◆ Work order:
Look through the listing below, find every line with the string "http", and copy it.
⟨
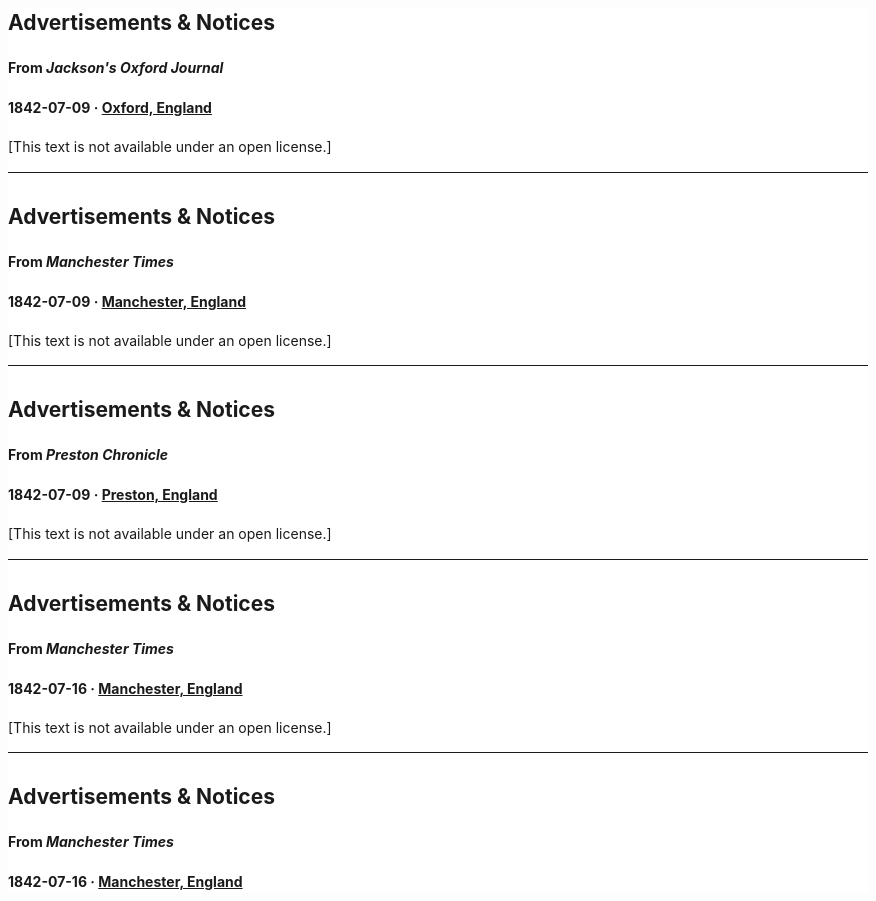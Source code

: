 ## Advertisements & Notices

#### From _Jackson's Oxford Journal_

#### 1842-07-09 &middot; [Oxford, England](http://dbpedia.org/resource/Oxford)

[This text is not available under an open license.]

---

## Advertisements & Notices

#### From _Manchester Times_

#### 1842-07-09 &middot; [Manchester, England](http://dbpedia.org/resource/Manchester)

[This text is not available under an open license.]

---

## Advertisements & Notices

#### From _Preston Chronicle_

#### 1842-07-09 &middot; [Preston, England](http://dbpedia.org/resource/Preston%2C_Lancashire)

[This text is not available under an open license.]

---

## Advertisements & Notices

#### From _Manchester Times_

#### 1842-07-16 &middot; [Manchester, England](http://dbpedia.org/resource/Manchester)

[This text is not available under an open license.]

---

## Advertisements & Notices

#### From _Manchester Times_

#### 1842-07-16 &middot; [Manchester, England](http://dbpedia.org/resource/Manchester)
⟩
◆ Finished exercise:
#### 1842-07-09 &middot; [Oxford, England](http://dbpedia.org/resource/Oxford)
#### 1842-07-09 &middot; [Manchester, England](http://dbpedia.org/resource/Manchester)
#### 1842-07-09 &middot; [Preston, England](http://dbpedia.org/resource/Preston%2C_Lancashire)
#### 1842-07-16 &middot; [Manchester, England](http://dbpedia.org/resource/Manchester)
#### 1842-07-16 &middot; [Manchester, England](http://dbpedia.org/resource/Manchester)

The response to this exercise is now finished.